→ **What needs to be done**: Here is the task for the records below: repeat exactly the lines from the one with "- Address gaps" to the one with "### **Objective:**", both included, and nothing else.
━━ Material to process ━━
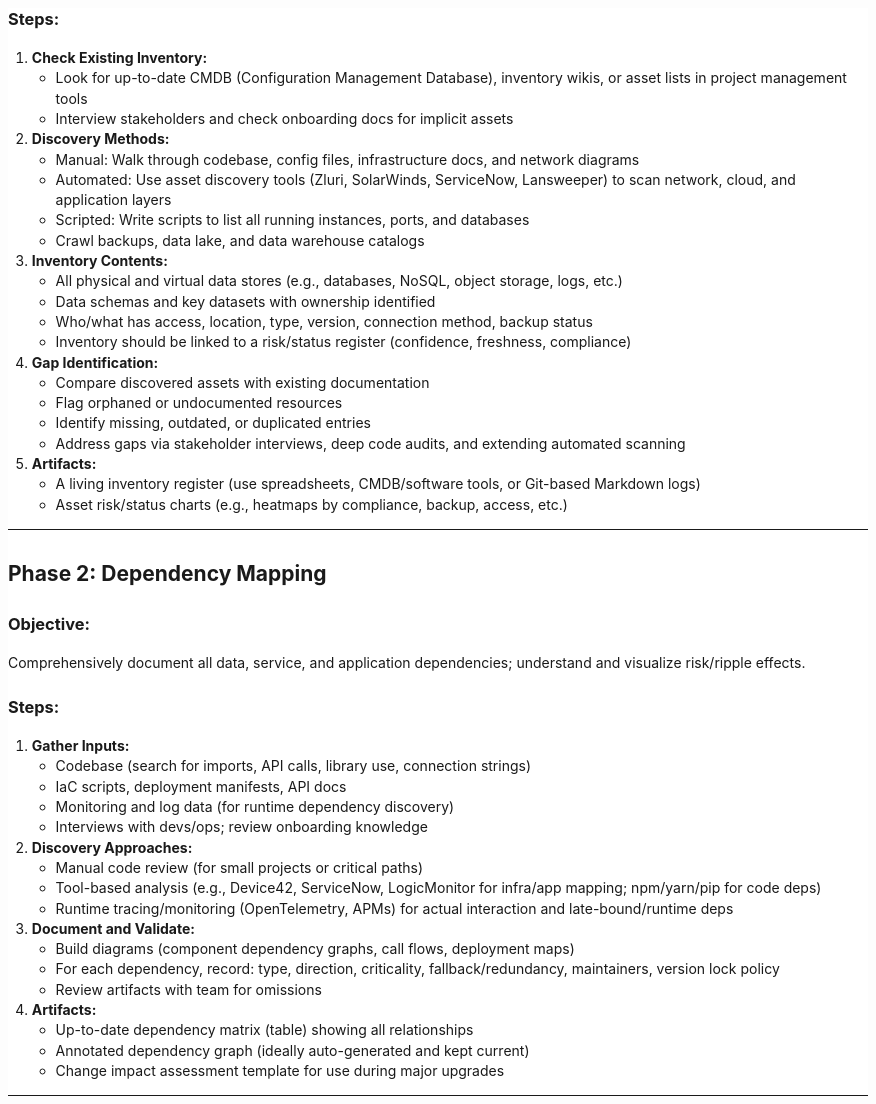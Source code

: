 ### **Steps:**
1. **Check Existing Inventory:**
   - Look for up-to-date CMDB (Configuration Management Database), inventory wikis, or asset lists in project management tools
   - Interview stakeholders and check onboarding docs for implicit assets
2. **Discovery Methods:**
   - Manual: Walk through codebase, config files, infrastructure docs, and network diagrams
   - Automated: Use asset discovery tools (Zluri, SolarWinds, ServiceNow, Lansweeper) to scan network, cloud, and application layers
   - Scripted: Write scripts to list all running instances, ports, and databases
   - Crawl backups, data lake, and data warehouse catalogs
3. **Inventory Contents:**
   - All physical and virtual data stores (e.g., databases, NoSQL, object storage, logs, etc.)
   - Data schemas and key datasets with ownership identified
   - Who/what has access, location, type, version, connection method, backup status
   - Inventory should be linked to a risk/status register (confidence, freshness, compliance)
4. **Gap Identification:**
   - Compare discovered assets with existing documentation
   - Flag orphaned or undocumented resources
   - Identify missing, outdated, or duplicated entries
   - Address gaps via stakeholder interviews, deep code audits, and extending automated scanning
5. **Artifacts:**
   - A living inventory register (use spreadsheets, CMDB/software tools, or Git-based Markdown logs)
   - Asset risk/status charts (e.g., heatmaps by compliance, backup, access, etc.)

---

## Phase 2: Dependency Mapping
### **Objective:**
Comprehensively document all data, service, and application dependencies; understand and visualize risk/ripple effects.

### **Steps:**
1. **Gather Inputs:**
   - Codebase (search for imports, API calls, library use, connection strings)
   - IaC scripts, deployment manifests, API docs
   - Monitoring and log data (for runtime dependency discovery)
   - Interviews with devs/ops; review onboarding knowledge
2. **Discovery Approaches:**
   - Manual code review (for small projects or critical paths)
   - Tool-based analysis (e.g., Device42, ServiceNow, LogicMonitor for infra/app mapping; npm/yarn/pip for code deps)
   - Runtime tracing/monitoring (OpenTelemetry, APMs) for actual interaction and late-bound/runtime deps
3. **Document and Validate:**
   - Build diagrams (component dependency graphs, call flows, deployment maps)
   - For each dependency, record: type, direction, criticality, fallback/redundancy, maintainers, version lock policy
   - Review artifacts with team for omissions
4. **Artifacts:**
   - Up-to-date dependency matrix (table) showing all relationships
   - Annotated dependency graph (ideally auto-generated and kept current)
   - Change impact assessment template for use during major upgrades

---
━━━
→ **Completed exercise**:
   - Address gaps via stakeholder interviews, deep code audits, and extending automated scanning
5. **Artifacts:**
   - A living inventory register (use spreadsheets, CMDB/software tools, or Git-based Markdown logs)
   - Asset risk/status charts (e.g., heatmaps by compliance, backup, access, etc.)

---

## Phase 2: Dependency Mapping
### **Objective:**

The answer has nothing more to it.